Venue: Tencent Meeting ID: 440 891 439
Title: Two counterexamples stemming from Raynaud's surfaces
Speaker: Lei Zhang (University of Science and Technology of China)
Abstract: Subadditivity of Kodaira dimensions and adjoint linear system are two classical problems in the classification of varieties. Concerning the two problems in characteristic $p$, for a long time, we have the same expectations as in characteristic zero, namely, the so called Iitaka conjecture and Fujita conjecture. But we constructed counterexamples last year, which stem from the construction of Raynaud's surfaces. In this talk, we will talk about our examples and propose reasonable expectations.
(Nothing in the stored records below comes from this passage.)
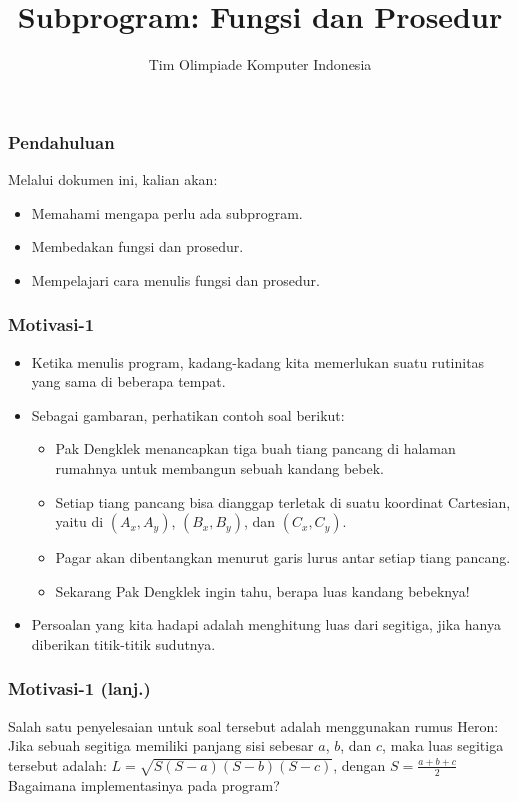 \documentclass{beamer}
\title{Subprogram: Fungsi dan Prosedur}
\author{Tim Olimpiade Komputer Indonesia}
\begin{document}
\begin{frame}
\titlepage
\end{frame}

\begin{frame}
\frametitle{Pendahuluan}
Melalui dokumen ini, kalian akan:
\begin{itemize}
	\item Memahami mengapa perlu ada subprogram.
	\item Membedakan fungsi dan prosedur.
	\item Mempelajari cara menulis fungsi dan prosedur.
\end{itemize}
\end{frame}

\begin{frame}
\frametitle{Motivasi-1}
\begin{itemize}
	\item Ketika menulis program, kadang-kadang kita memerlukan suatu rutinitas yang sama di beberapa tempat.
	\item Sebagai gambaran, perhatikan contoh soal berikut:
	\begin{itemize}
		\item Pak Dengklek menancapkan tiga buah tiang pancang di halaman rumahnya untuk membangun sebuah kandang bebek.
		\item Setiap tiang pancang bisa dianggap terletak di suatu koordinat Cartesian, yaitu di $(A_x, A_y)$, $(B_x, B_y)$, dan $(C_x, C_y)$.
		\item Pagar akan dibentangkan menurut garis lurus antar setiap tiang pancang.
		\item Sekarang Pak Dengklek ingin tahu, berapa luas kandang bebeknya!
	\end{itemize}
	\item Persoalan yang kita hadapi adalah menghitung luas dari segitiga, jika hanya diberikan titik-titik sudutnya.
\end{itemize}
\end{frame}

\begin{frame}
\frametitle{Motivasi-1 (lanj.)}
Salah satu penyelesaian untuk soal tersebut adalah menggunakan rumus Heron:
\newline \newline
Jika sebuah segitiga memiliki panjang sisi sebesar $a$, $b$, dan $c$, maka luas segitiga tersebut adalah:
\newline
$L = \sqrt{S(S-a)(S-b)(S-c)}$, dengan $S = \frac{a+b+c}{2}$
\vfill
Bagaimana implementasinya pada program?
\end{frame}
\end{document}
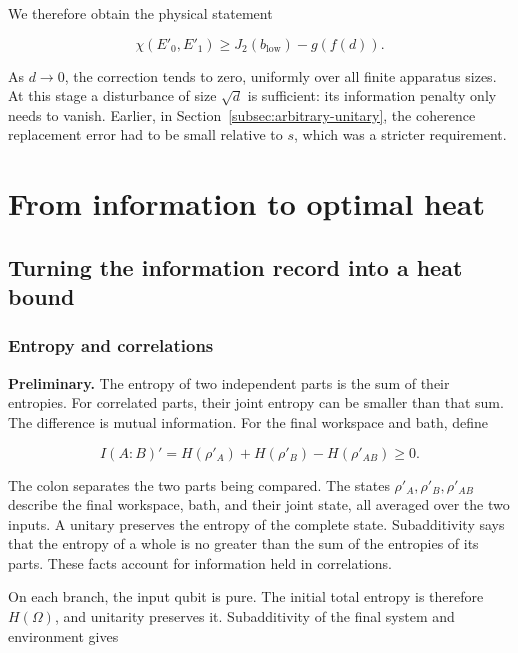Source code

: \documentclass[11pt,letterpaper]{article}
\begin{document}
We therefore obtain the physical statement

\[\chi\left( E\prime_{0},E\prime_{1} \right) \geq J_{2}\left( b_{\mathrm{low}} \right) - g\left( f(d) \right).\]

As \(d \rightarrow 0\), the correction tends to zero, uniformly over all finite apparatus sizes. At this stage a disturbance of size \(\sqrt{d}\) is sufficient: its information penalty only needs to vanish. Earlier, in Section~\ref{subsec:arbitrary-unitary}, the coherence replacement error had to be small relative to \(s\), which was a stricter requirement.

\section{From information to optimal heat}\label{sec:heat}

\subsection{Turning the information record into a heat bound}\label{subsec:heat-bound}

\subsubsection{Entropy and correlations}\label{entropy-and-correlations}

\textbf{Preliminary.} The entropy of two independent parts is the sum of their entropies. For correlated parts, their joint entropy can be smaller than that sum. The difference is mutual information. For the final workspace and bath, define

\[I(A{:}B)' = H\left( \rho\prime_{A} \right) + H\left( \rho\prime_{B} \right) - H\left( \rho\prime_{AB} \right) \geq 0.\]

The colon separates the two parts being compared. The states \(\rho\prime_{A},\rho\prime_{B},\rho\prime_{AB}\) describe the final workspace, bath, and their joint state, all averaged over the two inputs. A unitary preserves the entropy of the complete state. Subadditivity says that the entropy of a whole is no greater than the sum of the entropies of its parts. These facts account for information held in correlations.

On each branch, the input qubit is pure. The initial total entropy is therefore \(H(\Omega)\), and unitarity preserves it. Subadditivity of the final system and environment gives
\end{document}
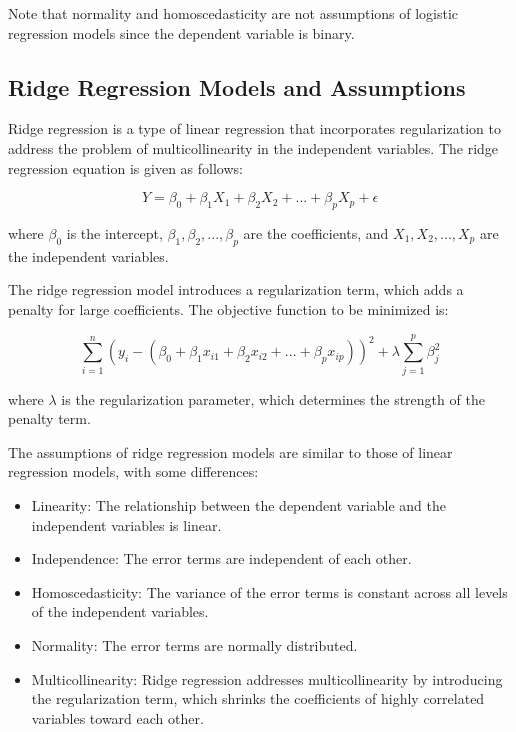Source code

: \documentclass{beamer}
\begin{document}
Note that normality and homoscedasticity are not assumptions of logistic regression models since the dependent variable is binary.

\subsection{Ridge Regression Models and Assumptions}
Ridge regression is a type of linear regression that incorporates regularization to address the problem of multicollinearity in the independent variables. The ridge regression equation is given as follows:

\begin{equation}
Y = \beta_0 + \beta_1X_1 + \beta_2X_2 + ... + \beta_pX_p + \epsilon
\end{equation}

where $\beta_0$ is the intercept, $\beta_1, \beta_2, ..., \beta_p$ are the coefficients, and $X_1, X_2, ..., X_p$ are the independent variables.

The ridge regression model introduces a regularization term, which adds a penalty for large coefficients. The objective function to be minimized is:

\begin{equation}
\sum_{i=1}^{n} (y_i - (\beta_0 + \beta_1x_{i1} + \beta_2x_{i2} + ... + \beta_px_{ip}))^2 + \lambda\sum_{j=1}^{p} \beta_j^2
\end{equation}

where $\lambda$ is the regularization parameter, which determines the strength of the penalty term.

The assumptions of ridge regression models are similar to those of linear regression models, with some differences:

\begin{itemize}
\item Linearity: The relationship between the dependent variable and the independent variables is linear.
\item Independence: The error terms are independent of each other.
\item Homoscedasticity: The variance of the error terms is constant across all levels of the independent variables.
\item Normality: The error terms are normally distributed.
\item Multicollinearity: Ridge regression addresses multicollinearity by introducing the regularization term, which shrinks the coefficients of highly correlated variables toward each other.
\end{itemize}
\end{document}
These are joint work with Y. Gu, Y. Zhang, P. Cascini, S. Ejiri and J. Kollar.
Venue: Tencent Meeting
Title: Quillen metric, BCOV invariant and motivic integration
Speaker: Yeping Zhang (Korea Institute for Advanced Study)
Abstract: Bershadsky, Cecotti, Ooguri and Vafa constructed a real valued invariant for Calabi-Yau manifolds, which is now called the BCOV invariant. The BCOV invariant is conjecturally related to the Gromov-Witten theory via mirror symmetry. In this talk, we prove the conjecture that birational Calabi-Yau manifolds have the same BCOV invariant. We also build an analogue between the BCOV invariant and the motivic integration. The result presented in this talk is a joint work with Lie Fu.
Venue: Tencent Meeting
Title: Stability conditions and Fujita's conjecture
Speaker: Hao Sun (Shanghai Normal University)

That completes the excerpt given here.